Levin went out and Maslovsky said, ‘Back to Kelly. I can’t get over the fact that he shot that man outside the bar. A direct defiance of my order. Mind you,’ he added grudgingly, ‘an amazing shot.’

‘Yes, he’s good.’

‘Go over his background for me again.’

Maslovsky poured more coffee and vodka and sat down by the fire and Cherny took a file from the desk and opened it. ‘Mikhail Kelly, born in a village called Ballygar in Kerry. That’s in the Irish Republic. 1938. Father, Sean Kelly, an IRA activist in the Spanish Civil War where he met the boy’s mother in Madrid. Martha Vronsky, Soviet citizen.’

‘And as I recall, the father was hanged by the British?’

‘That’s right. He took part in an IRA bombing campaign in the London area during the early months of the Second World War. Was caught, tried and executed.’

‘Another Irish martyr. They seem to thrive on them, those people.’

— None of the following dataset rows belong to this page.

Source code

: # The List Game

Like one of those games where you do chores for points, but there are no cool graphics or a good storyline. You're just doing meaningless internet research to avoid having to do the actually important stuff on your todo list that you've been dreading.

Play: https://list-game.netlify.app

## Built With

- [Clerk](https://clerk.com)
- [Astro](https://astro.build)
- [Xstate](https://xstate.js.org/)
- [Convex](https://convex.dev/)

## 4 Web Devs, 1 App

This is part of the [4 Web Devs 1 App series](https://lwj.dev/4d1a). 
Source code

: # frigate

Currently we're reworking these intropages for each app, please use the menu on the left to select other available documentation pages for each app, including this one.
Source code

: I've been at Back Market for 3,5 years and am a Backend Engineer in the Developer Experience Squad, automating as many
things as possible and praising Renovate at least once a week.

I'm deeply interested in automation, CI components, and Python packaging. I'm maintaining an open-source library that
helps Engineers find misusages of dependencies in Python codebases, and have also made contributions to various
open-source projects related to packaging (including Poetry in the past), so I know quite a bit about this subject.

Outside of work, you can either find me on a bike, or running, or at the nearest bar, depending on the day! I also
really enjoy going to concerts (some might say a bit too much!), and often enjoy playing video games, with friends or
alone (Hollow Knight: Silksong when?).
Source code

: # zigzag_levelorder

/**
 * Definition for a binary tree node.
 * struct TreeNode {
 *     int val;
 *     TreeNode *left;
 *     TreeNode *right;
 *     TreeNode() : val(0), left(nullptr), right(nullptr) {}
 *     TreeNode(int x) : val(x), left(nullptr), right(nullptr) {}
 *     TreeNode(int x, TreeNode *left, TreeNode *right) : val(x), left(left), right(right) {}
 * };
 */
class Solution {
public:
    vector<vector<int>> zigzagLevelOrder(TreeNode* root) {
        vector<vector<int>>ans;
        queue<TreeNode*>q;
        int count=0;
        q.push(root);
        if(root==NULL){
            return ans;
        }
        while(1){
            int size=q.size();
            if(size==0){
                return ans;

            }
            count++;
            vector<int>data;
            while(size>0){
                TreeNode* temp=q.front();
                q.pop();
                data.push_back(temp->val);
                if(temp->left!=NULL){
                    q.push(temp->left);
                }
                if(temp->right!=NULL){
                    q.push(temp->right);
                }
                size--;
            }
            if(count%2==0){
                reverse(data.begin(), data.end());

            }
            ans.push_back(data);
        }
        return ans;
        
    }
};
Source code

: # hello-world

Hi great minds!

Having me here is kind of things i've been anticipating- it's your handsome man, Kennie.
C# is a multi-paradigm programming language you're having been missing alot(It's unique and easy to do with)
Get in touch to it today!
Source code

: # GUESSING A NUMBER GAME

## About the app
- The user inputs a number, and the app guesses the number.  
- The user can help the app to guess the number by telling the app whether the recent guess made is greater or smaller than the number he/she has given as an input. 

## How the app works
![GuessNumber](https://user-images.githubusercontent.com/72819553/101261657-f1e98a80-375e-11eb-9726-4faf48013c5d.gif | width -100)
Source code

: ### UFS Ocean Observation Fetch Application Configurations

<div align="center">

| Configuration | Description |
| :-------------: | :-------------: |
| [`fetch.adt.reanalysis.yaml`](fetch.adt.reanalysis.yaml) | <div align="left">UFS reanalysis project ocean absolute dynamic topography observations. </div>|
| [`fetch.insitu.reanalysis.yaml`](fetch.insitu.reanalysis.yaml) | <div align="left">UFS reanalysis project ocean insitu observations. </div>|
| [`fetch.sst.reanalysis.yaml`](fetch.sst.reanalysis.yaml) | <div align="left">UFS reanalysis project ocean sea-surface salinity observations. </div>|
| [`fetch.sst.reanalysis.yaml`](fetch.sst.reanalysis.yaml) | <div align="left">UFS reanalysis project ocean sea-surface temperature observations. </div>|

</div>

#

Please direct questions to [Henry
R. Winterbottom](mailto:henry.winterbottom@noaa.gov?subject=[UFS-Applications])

‘Martha Vronsky was entitled to Irish citizenship and continued to live in Dublin, supporting herself as a journalist. The boy went to a Jesuit school there.’

‘Raised as a Catholic?’

‘Of course. Those rather peculiar circumstances came to the attention of our man in Dublin who reported to Moscow. The boy’s potential was obvious and the mother was persuaded to return with him to Russia in 1953. She died two years later. Stomach cancer.’

‘So, he’s now twenty and intelligent, I understand?’

‘Very much so. Has a flair for languages. Simply soaks them up.’ Cherny glanced at the file again. ‘But his special talent is for acting. I’d go so far as to say he has a genius for it.’

‘Highly appropriate in the circumstances.’

‘If things had been different he might well have achieved greatness in that field.’

‘Yes, well he can forget about that,’ Maslovsky commented sourly. ‘His killing instincts seem well developed.’

‘Thuggery is no problem in this sort of affair,’ Cherny told him. ‘As the Comrade Colonel well knows, anyone can be trained to kill, which is why we place the emphasis on brains when recruiting. Kelly does have a very rare aptitude when using a handgun, however. Quite unique.’

‘So I observed,’ Maslovsky said. ‘To kill like that, so ruthlessly. He must have a strong strain of the psychopath in him.’

‘Not in his case, Comrade Colonel. It’s perhaps a little difficult to understand, but as I told you, Kelly is a brilliant actor. Today, he played the role of IRA gunman and he carried it through, just as if he had been playing the part in a film.’

‘Except that there was no director to call cut ,’ Maslovsky observed, ‘and the dead man didn’t get up and walk away when the camera stopped rolling.’

‘I know,’ Cherny said. ‘But it explains psychologically why he had to shoot three men and why he fired at Murphy in spite of orders. Murphy was an informer. He had to be seen to be punished. In the role he was playing, it was impossible for Kelly to act in any other way. That is the purpose of the training.’

‘All right, I take the point. And you think he’s ready to go out into the cold now?’

‘I believe so, Comrade Colonel.’

‘All right, let’s have him in.’

Without the hat and the raincoat Mikhail Kelly seemed younger than ever. He wore a dark polo-neck sweater, a jacket of Donegal tweed and corduroy slacks. He seemed totally composed, almost withdrawn, and Maslovsky was conscious of that vague feeling of irritation again.

‘You’re pleased with yourself, I suppose, with what happened out there? I told you not to shoot the man Murphy. Why did you disobey my orders?’

‘He was an informer, Comrade Colonel. Such people need to be taught a lesson if men like me are to survive.’ He shrugged. ‘The purpose of terrorism is to terrorize. Lenin said that. In the days of the Irish revolution, it was Michael Collins’s favourite quotation.’

‘It was a game, damn you!’ Maslovsky exploded. ‘Not the real thing.’